Questa corsa alla notorietà si intreccia perfettamente con l’ossessione per gli archetipi di Jung nel branding.

“Dobbiamo essere il Ribelle.” “Puntiamo sul Burlone.” “Facciamo gli Esploratori.”

Una serie di vestiti preconfezionati che promettono di renderti coerente e riconoscibile, ma che finiscono per diventare una camicia di forza.

Il problema? Ti stai comprando un abito completo, con elementi a taglia unica, in un negozio che ha solo 12 modelli prodotti in serie.

Ti entrano male, ti fanno sembrare goffo, e alla fine tutti capiscono che non sono tuoi.

Perché nessuna azienda reale è un singolo archetipo. Esattamente come una persona in carne ed ossa.

L’equivoco della notorietà

C’è un equivoco fondamentale: Confondere l’essere noti con l’essere importanti.

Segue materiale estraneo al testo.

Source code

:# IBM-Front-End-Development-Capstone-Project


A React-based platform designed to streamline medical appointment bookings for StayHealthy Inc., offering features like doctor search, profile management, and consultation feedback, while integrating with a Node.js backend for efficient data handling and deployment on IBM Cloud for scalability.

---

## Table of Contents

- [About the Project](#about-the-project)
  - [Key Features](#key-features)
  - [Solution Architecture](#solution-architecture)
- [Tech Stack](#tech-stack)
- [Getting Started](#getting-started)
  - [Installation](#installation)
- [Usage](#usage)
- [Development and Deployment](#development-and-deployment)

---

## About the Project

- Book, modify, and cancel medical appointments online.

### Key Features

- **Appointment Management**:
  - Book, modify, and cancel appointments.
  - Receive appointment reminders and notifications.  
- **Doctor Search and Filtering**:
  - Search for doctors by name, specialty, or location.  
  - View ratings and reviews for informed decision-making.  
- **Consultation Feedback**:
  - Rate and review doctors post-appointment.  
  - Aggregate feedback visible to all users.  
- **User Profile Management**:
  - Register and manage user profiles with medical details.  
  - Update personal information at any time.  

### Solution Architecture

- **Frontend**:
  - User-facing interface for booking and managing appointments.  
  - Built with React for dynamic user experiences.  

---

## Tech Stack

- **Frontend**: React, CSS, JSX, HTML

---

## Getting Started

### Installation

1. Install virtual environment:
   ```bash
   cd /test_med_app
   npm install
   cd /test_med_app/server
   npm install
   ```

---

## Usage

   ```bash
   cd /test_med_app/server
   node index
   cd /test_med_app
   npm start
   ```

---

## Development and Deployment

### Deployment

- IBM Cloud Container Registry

Essere noti significa che le persone conoscono il tuo nome. Essere importanti significa che le persone sentirebbero la tua mancanza.

Non è la stessa cosa. Non lo sarà mai.

Oltre la notorietà: la rilevanza

La rilevanza è l’altra faccia della medaglia. Meno appariscente. Più sostanziale.

La rilevanza non si misura in impression. Si misura in fiducia.

Non si calcola in reach. Si calcola in lealtà.

Non produce picchi virali. Produce relazioni durature.

Il paradosso della brand affinity

Qui sta il paradosso: Più punti alla brand awareness a tutti i costi, meno costruisci brand affinity.

La brand affinity è quel sesto senso che fa dire: “Questo brand parla come me, ci capiamo al volo”, “Questi principi sono anche i miei.” oppure “qui mi sento a mio agio”

Nessun meme può generarla. Nessuna provocazione può costruirla. Nessuna viralità può sostituirla.

Per chi fa le cose con cura

Se sei un imprenditore che:

Mette qualità autentica nei suoi prodotti. Cura ogni dettaglio del servizio. Porta avanti una tradizione con passione.

Ricorda: non devi essere il più rumoroso per essere scelto. Devi essere il più rilevante.

Non devi intrattenere tutti. Devi aiutare qualcuno a realizzare i suoi desideri, soddisfare i suoi bisogni oppure risolvere i suoi problemi.

Non devi essere virale. Devi essere indispensabile.

Un approccio diverso

Immagina di ribaltare l’approccio:

Non chiederti “come posso farmi notare da più persone?” Chiediti “come posso essere più rilevante per le persone giuste?”

Non puntare a “quanti mi conoscono”. Punta a “quanti mi scelgono”.

Non misurare la tua audience. Misura quanti tornano.

La notorietà che conta davvero

La notorietà che crea valore nasce da:

  • Azioni concrete, non provocazioni
  • Coerenza quotidiana, non fuochi d’artificio
  • Relazioni vere, non interazioni superficiali

È più lenta? Sì.

È meno appariscente? Vero.

Ma è anche infinitamente e decisamente più potente.

La domanda rivoluzionaria

La prossima volta che il tuo team marketing parla di aumentare la visibilità, provocalo con questa domanda:

“Vogliamo che tutti ci conoscano, oppure che qualcuno non possa fare a meno di noi?”

Nel primo caso, serve visibilità. Nel secondo, serve sostanza.

E la sostanza è l’unica cosa che non passa mai di moda.

In un mercato saturato di urla, un sussurro attira l’attenzione molto di più. Diventa riconoscibile. Non è la popolarità che costruisce marchi duraturi. È la rilevanza. Non è essere visti da tutti. È essere indispensabili per qualcuno.